EU humiliated: How bloc 'threw farmers under the bus' with disastrous trade deal
After 20 years of deadlock, Brussels clashed with Brazil over the export of sugarcane ethanol as the Brazilian Government, along with its allies, requested more access to Europe's customers. The EU eventually conceded to the request upon the deal's signing in late June 2019. An organisation representing ethanol companies in Europe, ePure, claimed that the EU had thrown the industry and farmers "under the bus", lambasting the bloc for hypocrisy.
It said: "The deal makes concessions to Mercosur countries on ethanol that essentially sacrifice the EU agriculture sector – and domestic production of a renewable energy source – in exchange for gains elsewhere.
“In agreeing to open its markets to Brazilian ethanol, the EU is contradicting its own efforts to increase domestic renewable energy sources in transport, killing incentives to invest in advanced ethanol, and making life even tougher for Europe’s already struggling farmers.

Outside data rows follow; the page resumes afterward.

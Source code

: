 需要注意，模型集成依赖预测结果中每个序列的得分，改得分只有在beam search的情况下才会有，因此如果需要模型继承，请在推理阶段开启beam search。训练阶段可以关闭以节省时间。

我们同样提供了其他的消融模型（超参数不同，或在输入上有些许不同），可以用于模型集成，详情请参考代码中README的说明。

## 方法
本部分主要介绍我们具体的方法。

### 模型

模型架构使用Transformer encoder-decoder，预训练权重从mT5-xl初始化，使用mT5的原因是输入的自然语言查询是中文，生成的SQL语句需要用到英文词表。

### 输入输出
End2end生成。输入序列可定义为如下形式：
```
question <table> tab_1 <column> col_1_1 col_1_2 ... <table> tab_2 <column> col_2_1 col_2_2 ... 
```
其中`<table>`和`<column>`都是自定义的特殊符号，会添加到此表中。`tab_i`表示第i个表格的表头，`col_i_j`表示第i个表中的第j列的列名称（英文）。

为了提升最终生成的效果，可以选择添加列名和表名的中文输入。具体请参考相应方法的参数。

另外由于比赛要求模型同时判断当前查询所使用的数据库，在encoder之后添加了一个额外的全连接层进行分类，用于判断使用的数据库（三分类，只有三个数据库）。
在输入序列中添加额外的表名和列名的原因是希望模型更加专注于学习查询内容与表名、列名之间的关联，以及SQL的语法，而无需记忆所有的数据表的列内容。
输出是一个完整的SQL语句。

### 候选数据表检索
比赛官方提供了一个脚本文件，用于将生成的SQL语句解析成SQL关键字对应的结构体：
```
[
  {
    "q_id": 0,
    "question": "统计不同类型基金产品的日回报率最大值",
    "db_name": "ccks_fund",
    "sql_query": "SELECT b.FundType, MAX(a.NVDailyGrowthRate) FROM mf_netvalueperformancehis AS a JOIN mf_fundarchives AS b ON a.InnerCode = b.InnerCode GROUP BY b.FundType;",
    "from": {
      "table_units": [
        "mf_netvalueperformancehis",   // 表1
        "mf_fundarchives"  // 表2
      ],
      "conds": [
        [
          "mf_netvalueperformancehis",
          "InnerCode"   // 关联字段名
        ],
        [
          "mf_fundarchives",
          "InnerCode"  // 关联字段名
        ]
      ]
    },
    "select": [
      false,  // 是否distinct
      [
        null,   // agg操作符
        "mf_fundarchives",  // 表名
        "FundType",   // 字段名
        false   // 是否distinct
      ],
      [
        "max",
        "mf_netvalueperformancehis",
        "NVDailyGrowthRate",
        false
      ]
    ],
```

"Last-minute changes to the EU-Mercosur agreement, offering even more access to EU markets for Brazilian sugarcane ethanol, have made a bad deal even worse.
"The agreement essentially trades away Europe’s ethanol industry unless the EU can act quickly and grow the European ethanol market to accommodate a flood of imports."
The EU tried for two decades to negotiate a deal with South America's own bloc of nations called Mercosur, but the talks ended with no formal agreement in June 2019.
While the deal is all-but agreed, it has not been signed, finalised or ratified.
The deal, known as the European Union-Mercosur free trade agreement, would see Brazil, Paraguay, Uruguay and Argentina open their markets to the 27 EU member states but progress appears to have stalled, with Brexit talks now the main focus.
The Mercosur deal, if finalised, would represent the largest trade deal struck by both the EU and Mercosur in terms of citizens involved and forms part of a wider Association Agreement between the two blocs, currently under negotiation.
In September 2019, the EU's misery was compounded when a poll revealed many in Europe opposed the Mercosur deal.
SumOfUs, a global non-profit advocacy organisation and online community that campaigns to hold corporations accountable on issues such as climate, commissioned a poll which was conducted by YouGov.
It asked European consumers what they thought of the potential trade deal.
The vast majority of people in France, Spain, Germany and others said they did not want the EU to enact the agreement.
In France, 89 percent expressed opposition, with 79 percent doing the same in Germany and 78 percent in Spain.
Overall, 82 percent of the respondents were against the deal.
David Norton, campaigns coordinator at SumOfus, said: “This poll proves that the vast majority of Europeans feel the same way: people don’t want cheaper beef at the cost of deforestation.
“The results of this poll should further encourage these governments to reject this trade deal that would be disastrous for people and the planet.”
The trade deal, which could still be concluded as soon as the end of 2020, would vastly lower duties on beef and soybean exports from Mercosur countries to the EU.